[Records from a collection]
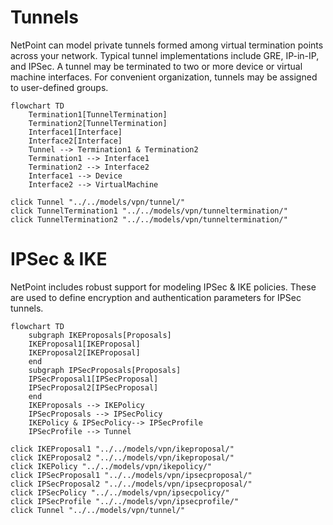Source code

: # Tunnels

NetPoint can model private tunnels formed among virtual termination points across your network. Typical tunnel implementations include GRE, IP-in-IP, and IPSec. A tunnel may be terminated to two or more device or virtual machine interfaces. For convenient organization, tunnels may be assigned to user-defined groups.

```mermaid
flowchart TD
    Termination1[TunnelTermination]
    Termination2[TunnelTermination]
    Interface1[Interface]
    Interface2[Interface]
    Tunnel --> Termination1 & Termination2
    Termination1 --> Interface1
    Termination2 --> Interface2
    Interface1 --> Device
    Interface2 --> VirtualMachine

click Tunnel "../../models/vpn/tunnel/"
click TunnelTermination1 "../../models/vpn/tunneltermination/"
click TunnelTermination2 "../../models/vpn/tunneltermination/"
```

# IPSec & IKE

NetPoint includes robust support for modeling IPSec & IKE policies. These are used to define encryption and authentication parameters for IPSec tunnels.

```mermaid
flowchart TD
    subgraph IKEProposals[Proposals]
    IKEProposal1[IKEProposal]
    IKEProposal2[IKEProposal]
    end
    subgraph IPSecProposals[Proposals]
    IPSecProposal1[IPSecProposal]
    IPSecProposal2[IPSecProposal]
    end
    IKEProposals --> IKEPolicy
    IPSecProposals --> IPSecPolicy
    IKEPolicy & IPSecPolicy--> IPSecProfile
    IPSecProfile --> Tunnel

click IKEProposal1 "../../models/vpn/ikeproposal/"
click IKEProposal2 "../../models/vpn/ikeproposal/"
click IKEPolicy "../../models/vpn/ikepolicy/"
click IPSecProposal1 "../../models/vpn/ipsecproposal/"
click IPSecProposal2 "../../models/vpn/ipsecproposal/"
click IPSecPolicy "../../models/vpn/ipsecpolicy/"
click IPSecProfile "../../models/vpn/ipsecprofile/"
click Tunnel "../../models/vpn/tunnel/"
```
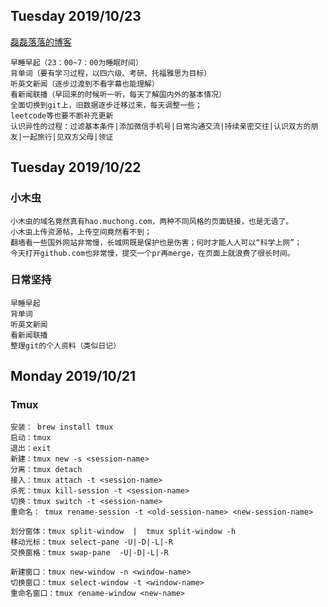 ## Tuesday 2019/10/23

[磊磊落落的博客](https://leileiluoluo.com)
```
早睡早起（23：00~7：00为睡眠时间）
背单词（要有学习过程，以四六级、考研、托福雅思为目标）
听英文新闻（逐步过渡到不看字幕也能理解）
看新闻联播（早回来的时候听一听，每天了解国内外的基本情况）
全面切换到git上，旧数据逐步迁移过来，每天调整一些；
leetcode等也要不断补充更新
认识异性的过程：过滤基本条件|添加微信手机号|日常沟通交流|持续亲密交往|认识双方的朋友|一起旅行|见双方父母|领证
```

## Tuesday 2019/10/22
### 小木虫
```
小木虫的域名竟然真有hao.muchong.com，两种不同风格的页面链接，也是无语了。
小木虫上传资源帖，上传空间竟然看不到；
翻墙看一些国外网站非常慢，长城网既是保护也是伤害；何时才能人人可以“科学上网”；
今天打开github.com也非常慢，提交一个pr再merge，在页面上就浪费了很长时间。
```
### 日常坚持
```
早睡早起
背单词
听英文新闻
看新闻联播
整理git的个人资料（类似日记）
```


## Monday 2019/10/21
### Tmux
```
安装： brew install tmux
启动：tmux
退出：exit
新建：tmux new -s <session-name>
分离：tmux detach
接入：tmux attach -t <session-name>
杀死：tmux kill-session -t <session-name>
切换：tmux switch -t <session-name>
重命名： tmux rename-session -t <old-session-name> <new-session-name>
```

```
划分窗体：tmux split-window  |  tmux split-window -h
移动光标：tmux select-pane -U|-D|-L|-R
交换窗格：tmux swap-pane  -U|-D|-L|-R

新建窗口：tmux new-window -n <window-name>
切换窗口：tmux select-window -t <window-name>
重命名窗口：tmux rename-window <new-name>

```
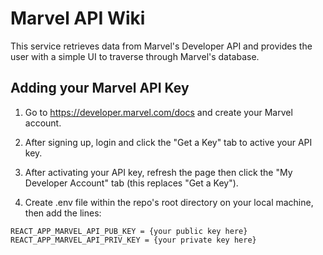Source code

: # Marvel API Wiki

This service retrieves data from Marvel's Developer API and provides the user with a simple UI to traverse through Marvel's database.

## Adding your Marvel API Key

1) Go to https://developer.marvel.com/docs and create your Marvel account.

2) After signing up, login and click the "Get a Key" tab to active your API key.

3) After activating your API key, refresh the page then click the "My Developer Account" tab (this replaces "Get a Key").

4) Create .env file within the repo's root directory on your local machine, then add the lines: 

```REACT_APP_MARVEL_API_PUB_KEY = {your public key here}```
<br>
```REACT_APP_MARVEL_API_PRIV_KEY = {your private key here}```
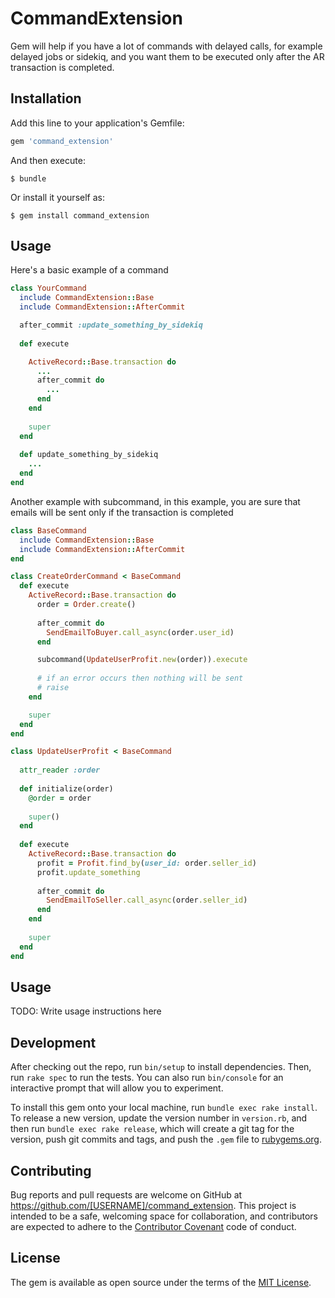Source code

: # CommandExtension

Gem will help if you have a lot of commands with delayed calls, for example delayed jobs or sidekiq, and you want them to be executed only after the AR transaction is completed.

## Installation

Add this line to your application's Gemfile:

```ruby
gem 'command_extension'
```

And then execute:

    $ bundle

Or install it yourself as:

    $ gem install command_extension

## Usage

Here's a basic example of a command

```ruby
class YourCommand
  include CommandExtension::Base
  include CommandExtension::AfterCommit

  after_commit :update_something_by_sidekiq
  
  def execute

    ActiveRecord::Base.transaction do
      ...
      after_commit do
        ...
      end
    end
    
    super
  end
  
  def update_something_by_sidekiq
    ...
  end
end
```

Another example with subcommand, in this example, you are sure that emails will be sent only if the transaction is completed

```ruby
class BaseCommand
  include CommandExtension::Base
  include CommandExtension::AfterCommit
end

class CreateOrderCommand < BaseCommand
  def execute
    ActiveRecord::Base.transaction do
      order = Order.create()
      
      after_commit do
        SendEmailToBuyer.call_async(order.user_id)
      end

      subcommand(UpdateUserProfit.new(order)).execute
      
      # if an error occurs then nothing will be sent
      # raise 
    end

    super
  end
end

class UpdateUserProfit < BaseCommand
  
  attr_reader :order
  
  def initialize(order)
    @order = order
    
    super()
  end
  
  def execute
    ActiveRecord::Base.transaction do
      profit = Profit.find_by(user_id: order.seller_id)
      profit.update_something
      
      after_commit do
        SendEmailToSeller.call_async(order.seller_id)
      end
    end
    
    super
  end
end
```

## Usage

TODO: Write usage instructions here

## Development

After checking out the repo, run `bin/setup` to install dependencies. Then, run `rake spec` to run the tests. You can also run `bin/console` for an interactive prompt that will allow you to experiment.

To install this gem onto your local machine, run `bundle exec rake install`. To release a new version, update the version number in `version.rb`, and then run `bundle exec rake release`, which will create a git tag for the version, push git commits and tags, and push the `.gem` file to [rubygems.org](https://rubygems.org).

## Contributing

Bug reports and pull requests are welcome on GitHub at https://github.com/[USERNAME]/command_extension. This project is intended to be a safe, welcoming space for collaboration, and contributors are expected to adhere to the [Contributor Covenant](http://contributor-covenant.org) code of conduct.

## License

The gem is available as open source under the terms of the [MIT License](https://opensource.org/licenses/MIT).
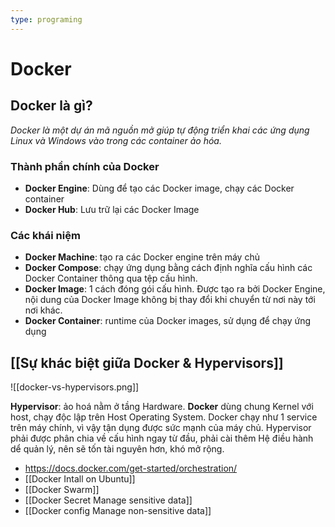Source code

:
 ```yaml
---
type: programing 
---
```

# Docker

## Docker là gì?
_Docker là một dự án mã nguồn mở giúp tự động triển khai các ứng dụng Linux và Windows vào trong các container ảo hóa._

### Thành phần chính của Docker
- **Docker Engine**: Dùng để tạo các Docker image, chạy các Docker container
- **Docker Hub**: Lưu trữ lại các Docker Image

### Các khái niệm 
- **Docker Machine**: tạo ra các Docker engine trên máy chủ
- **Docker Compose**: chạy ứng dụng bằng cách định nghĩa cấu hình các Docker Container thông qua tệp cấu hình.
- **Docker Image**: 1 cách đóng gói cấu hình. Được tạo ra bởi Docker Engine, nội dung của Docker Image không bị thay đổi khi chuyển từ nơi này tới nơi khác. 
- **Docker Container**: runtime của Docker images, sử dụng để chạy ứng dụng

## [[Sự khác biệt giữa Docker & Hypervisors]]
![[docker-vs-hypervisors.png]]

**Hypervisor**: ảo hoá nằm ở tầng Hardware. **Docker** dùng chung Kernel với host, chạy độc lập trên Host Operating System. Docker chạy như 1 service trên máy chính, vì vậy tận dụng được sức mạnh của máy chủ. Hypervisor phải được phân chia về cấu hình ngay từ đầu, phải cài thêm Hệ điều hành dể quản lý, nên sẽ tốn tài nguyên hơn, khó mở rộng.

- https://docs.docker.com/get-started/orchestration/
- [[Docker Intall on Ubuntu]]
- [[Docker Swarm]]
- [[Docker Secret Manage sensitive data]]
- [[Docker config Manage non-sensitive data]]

*TASK DIRECTIONS*
Report, as a bare number, how many lines above contain the string "subcommand".

*RESULT FOR THIS EXERCISE*
2